== Material provided

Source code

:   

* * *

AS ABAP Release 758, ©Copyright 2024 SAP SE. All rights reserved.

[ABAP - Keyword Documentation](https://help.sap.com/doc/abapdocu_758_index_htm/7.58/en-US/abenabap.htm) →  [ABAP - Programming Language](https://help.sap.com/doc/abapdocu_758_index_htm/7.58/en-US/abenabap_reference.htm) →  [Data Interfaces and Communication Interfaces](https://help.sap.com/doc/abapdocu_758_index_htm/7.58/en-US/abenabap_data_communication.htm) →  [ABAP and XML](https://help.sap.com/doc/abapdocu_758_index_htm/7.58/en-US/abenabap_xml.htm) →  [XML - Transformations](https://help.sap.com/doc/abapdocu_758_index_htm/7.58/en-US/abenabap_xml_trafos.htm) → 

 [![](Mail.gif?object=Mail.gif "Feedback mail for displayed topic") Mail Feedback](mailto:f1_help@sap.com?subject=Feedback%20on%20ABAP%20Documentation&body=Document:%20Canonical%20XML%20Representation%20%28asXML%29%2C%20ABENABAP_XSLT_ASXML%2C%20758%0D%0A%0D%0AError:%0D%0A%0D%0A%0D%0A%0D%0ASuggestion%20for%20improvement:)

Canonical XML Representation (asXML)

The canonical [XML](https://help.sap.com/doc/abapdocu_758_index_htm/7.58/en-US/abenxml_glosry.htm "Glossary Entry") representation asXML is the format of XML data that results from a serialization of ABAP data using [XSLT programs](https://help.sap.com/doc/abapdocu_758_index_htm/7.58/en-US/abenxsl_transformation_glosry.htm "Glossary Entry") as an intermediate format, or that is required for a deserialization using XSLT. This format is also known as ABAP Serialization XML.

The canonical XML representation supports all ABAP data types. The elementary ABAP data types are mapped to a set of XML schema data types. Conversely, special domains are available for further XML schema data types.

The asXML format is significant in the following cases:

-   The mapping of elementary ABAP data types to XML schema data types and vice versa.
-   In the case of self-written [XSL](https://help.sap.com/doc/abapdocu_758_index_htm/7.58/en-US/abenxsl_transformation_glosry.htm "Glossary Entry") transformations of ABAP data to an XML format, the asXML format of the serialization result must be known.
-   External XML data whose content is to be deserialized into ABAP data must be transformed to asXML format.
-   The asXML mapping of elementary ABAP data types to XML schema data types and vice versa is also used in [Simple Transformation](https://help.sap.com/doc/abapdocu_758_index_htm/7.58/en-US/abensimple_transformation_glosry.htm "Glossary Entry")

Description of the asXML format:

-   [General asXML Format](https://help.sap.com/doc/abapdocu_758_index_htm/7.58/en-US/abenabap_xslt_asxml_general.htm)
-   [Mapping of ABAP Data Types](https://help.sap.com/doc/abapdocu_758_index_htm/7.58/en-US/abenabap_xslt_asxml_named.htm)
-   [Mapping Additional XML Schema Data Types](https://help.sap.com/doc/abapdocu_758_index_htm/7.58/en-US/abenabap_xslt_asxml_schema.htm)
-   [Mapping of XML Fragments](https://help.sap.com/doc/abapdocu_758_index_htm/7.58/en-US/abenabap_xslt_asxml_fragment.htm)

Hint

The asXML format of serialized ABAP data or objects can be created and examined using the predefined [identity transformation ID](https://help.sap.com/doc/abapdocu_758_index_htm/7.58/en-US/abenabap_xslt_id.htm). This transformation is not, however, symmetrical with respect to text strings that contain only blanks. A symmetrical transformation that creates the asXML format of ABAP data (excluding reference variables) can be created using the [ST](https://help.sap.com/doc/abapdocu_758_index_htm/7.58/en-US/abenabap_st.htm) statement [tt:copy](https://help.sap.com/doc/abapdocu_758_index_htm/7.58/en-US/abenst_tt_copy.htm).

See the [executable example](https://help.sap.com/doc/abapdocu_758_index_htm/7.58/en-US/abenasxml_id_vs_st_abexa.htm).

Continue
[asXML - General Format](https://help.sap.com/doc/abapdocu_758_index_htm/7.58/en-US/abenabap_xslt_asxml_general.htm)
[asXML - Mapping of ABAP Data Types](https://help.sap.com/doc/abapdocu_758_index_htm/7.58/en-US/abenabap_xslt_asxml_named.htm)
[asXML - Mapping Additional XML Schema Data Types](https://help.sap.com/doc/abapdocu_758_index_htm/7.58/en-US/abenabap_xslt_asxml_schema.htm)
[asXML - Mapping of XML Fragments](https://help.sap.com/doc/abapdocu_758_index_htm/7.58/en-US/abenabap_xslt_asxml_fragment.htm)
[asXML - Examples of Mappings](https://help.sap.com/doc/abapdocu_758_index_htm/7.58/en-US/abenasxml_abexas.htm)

====
== Material provided

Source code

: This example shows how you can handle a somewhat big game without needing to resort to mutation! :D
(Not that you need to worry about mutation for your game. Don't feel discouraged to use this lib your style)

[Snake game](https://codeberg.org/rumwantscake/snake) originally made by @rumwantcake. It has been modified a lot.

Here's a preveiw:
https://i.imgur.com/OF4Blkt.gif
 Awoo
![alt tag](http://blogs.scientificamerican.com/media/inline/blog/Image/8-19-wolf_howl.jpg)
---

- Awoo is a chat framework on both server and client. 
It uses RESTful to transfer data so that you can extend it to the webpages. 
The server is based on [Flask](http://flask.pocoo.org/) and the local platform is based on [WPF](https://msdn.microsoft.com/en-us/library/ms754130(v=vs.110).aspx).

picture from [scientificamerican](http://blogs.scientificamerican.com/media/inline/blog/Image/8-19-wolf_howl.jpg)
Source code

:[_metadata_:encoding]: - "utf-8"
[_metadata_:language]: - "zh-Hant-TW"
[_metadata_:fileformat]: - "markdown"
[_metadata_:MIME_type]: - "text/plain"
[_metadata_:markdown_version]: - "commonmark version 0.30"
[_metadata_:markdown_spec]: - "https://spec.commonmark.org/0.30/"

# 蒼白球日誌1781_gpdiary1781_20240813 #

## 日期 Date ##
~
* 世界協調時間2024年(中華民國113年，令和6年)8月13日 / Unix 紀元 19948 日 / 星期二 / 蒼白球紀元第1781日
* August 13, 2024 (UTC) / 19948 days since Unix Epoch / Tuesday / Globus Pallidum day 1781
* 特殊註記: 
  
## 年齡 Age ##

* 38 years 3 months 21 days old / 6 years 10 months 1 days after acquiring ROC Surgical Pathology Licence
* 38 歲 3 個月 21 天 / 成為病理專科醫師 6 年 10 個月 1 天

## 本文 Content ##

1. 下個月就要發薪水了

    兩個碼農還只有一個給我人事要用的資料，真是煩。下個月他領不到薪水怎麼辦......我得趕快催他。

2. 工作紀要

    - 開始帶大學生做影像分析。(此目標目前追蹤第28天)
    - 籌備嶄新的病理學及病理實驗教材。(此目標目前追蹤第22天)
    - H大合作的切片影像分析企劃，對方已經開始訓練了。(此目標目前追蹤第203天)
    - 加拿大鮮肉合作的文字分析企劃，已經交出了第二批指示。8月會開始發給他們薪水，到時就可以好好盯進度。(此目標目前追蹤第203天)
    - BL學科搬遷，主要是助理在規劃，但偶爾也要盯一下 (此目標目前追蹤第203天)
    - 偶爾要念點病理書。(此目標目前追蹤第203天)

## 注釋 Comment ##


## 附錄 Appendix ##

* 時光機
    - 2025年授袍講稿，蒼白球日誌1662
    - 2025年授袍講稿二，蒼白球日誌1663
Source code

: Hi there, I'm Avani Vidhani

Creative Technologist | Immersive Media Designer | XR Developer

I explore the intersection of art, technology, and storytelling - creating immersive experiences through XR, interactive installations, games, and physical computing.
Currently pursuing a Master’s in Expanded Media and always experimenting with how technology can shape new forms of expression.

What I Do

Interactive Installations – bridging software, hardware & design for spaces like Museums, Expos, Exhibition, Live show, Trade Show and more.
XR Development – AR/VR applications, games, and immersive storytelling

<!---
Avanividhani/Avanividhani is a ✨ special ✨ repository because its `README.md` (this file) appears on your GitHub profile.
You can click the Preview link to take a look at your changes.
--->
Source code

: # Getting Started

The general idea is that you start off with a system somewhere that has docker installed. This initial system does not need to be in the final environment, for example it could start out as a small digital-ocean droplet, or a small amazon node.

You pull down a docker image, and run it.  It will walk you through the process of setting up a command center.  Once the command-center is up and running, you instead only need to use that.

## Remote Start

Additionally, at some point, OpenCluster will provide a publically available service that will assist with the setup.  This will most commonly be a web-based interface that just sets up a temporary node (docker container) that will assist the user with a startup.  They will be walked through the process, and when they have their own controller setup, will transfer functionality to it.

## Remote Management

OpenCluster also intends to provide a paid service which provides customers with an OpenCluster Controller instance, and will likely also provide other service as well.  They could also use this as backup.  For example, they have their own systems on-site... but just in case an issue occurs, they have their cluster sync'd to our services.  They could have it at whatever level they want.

====

When the line with "[asXML - Mapping of ABAP" is reached in the data above, begin copying, and stop after the line with "[asXML - Examples"; copy each line exactly, both ends included.

[asXML - Mapping of ABAP Data Types](https://help.sap.com/doc/abapdocu_758_index_htm/7.58/en-US/abenabap_xslt_asxml_named.htm)
[asXML - Mapping Additional XML Schema Data Types](https://help.sap.com/doc/abapdocu_758_index_htm/7.58/en-US/abenabap_xslt_asxml_schema.htm)
[asXML - Mapping of XML Fragments](https://help.sap.com/doc/abapdocu_758_index_htm/7.58/en-US/abenabap_xslt_asxml_fragment.htm)
[asXML - Examples of Mappings](https://help.sap.com/doc/abapdocu_758_index_htm/7.58/en-US/abenasxml_abexas.htm)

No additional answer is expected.